Apolo e Dionísio são deuses da mitologia grega aos quais Nietzsche recorre para representar dois impulsos fundamentais da existência humana. De forma simplificada, o apolíneo pode ser associado à razão, à ordem e ao equilíbrio, enquanto o dionisíaco se aproxima da emoção, da intensidade e dos instintos.
Nos mitos gregos, Apolo é o deus do Sol, da luz e da música, tanto que é representado diversas vezes segurando uma lira. Ele era considerado um dos grandes deuses do Olimpo, associado à luz, à beleza, à harmonia e à busca pela verdade, mas também possuía um lado ligado à punição e à crueldade.
Dionísio, também conhecido como Baco na mitologia romana, é o deus do vinho, da festa, das artes, do teatro e do prazer, geralmente representado com uma coroa de videira ou hera. Ele era um deus associado às celebrações, ao êxtase e à aproximação entre o humano e o divino.
A videira ou parreira, associada a Dionísio, simbolizava o vinho, enquanto a hera também aparecia relacionada ao deus em representações da mitologia grega. Essas plantas reforçavam a ligação de Dionísio com a celebração, o êxtase e os rituais dedicados a ele.
Enquanto Apolo era a força da razão, da clareza e da harmonia, Dionísio seria a força dos instintos, da emoção e dos excessos.
Contudo, é importante entender que Nietzsche não diz que um é bom e o outro é ruim.
Segundo Paulo Niccoli, Apolo e Dionísio representam a força da tragédia grega está justamente na convivência entre os elementos apolíneos e dionisíacos, que permitem representar a vida em toda sua complexidade.
Apolo e Dionísio eram dois princípios que norteavam os mitos, a tragédia grega, inclusive o estilo de vida que era contemplado e vivido pelos próprios gregos antes do aparecimento de Sócrates.
O filósofo dizia que a tragédia grega antiga teria encontrado o equilíbrio ideal entre as duas forças, o que a tornava uma obra de arte perfeita.

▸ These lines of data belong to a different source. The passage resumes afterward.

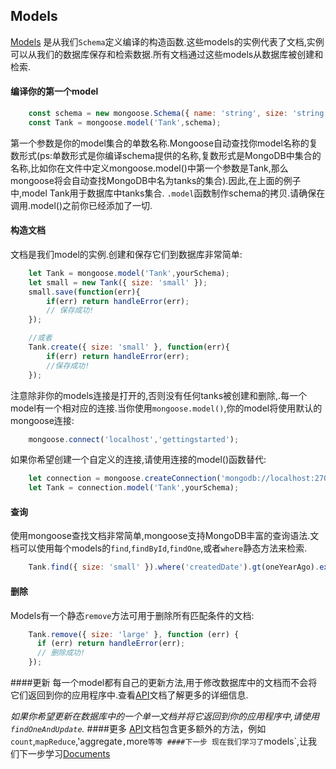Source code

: ## Models 

[Models](#) 是从我们`Schema`定义编译的构造函数.这些models的实例代表了文档,实例可以从我们的数据库保存和检索数据.所有文档通过这些models从数据库被创建和检索.

#### 编译你的第一个model

```js
	const schema = new mongoose.Schema({ name: 'string', size: 'string' });
	const Tank = mongoose.model('Tank',schema);
```
第一个参数是你的model集合的单数名称.Mongoose自动查找你model名称的复数形式(ps:单数形式是你编译schema提供的名称,复数形式是MongoDB中集合的名称,比如你在文件中定义mongoose.model()中第一个参数是Tank,那么mongoose将会自动查找MongoDB中名为tanks的集合).因此,在上面的例子中,model Tank用于数据库中tanks集合. `.model`函数制作schema的拷贝.请确保在调用.model()之前你已经添加了一切.

#### 构造文档

文档是我们model的实例.创建和保存它们到数据库非常简单:
```js
	let Tank = mongoose.model('Tank',yourSchema);
	let small = new Tank({ size: 'small' });
	small.save(function(err){
		if(err) return handleError(err);
		// 保存成功!
	});

	//或者
	Tank.create({ size: 'small' }, function(err){
		if(err) return handleError(err);
		//保存成功!
	});
```
注意除非你的models连接是打开的,否则没有任何tanks被创建和删除,.每一个model有一个相对应的连接.当你使用`mongoose.model()`,你的model将使用默认的mongoose连接:
```js
	mongoose.connect('localhost','gettingstarted');
```
如果你希望创建一个自定义的连接,请使用连接的model()函数替代:
```js
	let connection = mongoose.createConnection('mongodb://localhost:27017/test');
	let Tank = connection.model('Tank',yourSchema);
```
#### 查询

使用mongoose查找文档非常简单,mongoose支持MongoDB丰富的查询语法.文档可以使用每个models的`find`,`findById`,`findOne`,或者`where`静态方法来检索.
```js
	Tank.find({ size: 'small' }).where('createdDate').gt(oneYearAgo).exec(callback);
```
#### 删除
Models有一个静态`remove`方法可用于删除所有匹配条件的文档:
```js
	Tank.remove({ size: 'large' }, function (err) {
	  if (err) return handleError(err);
	  // 删除成功!
	});
```
####更新
每一个model都有自己的更新方法,用于修改数据库中的文档而不会将它们返回到你的应用程序中.查看[API](#)文档了解更多的详细信息.

*如果你希望更新在数据库中的一个单一文档并将它返回到你的应用程序中,请使用`findOneAndUpdate`.*
####更多
[API](#)文档包含更多额外的方法，例如`count`,`mapReduce`,'aggregate`,`more`等等
####下一步
现在我们学习了`models`,让我们下一步学习[Documents](#)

O que significa apolíneo e dionisíaco?
Agora, na filosofia nietzschiana, apolíneo e dionisíaco não representam uma oposição radical entre razão e emoção. Na verdade, esses conceitos são forças complementares que fazem parte da experiência humana.
O princípio apolíneo está relacionado à ordem, ao equilíbrio, à beleza e à contemplação. Por isso, aproxima-se da racionalidade sem se reduzir a ela.
Já o dionisíaco seria a força das paixões, da criatividade e da intensidade de viver a vida.
“Apolo é o Deus que representa a beleza, a inspiração artística, inclusive um certo equilíbrio, temperança e contemplação da vida (...) representa ou se aproxima muito do que é o logos.”Paulo Niccoli, Curso da Casa do Saber Guia Essencial da Filosofia: Pensamento Contemporâneo.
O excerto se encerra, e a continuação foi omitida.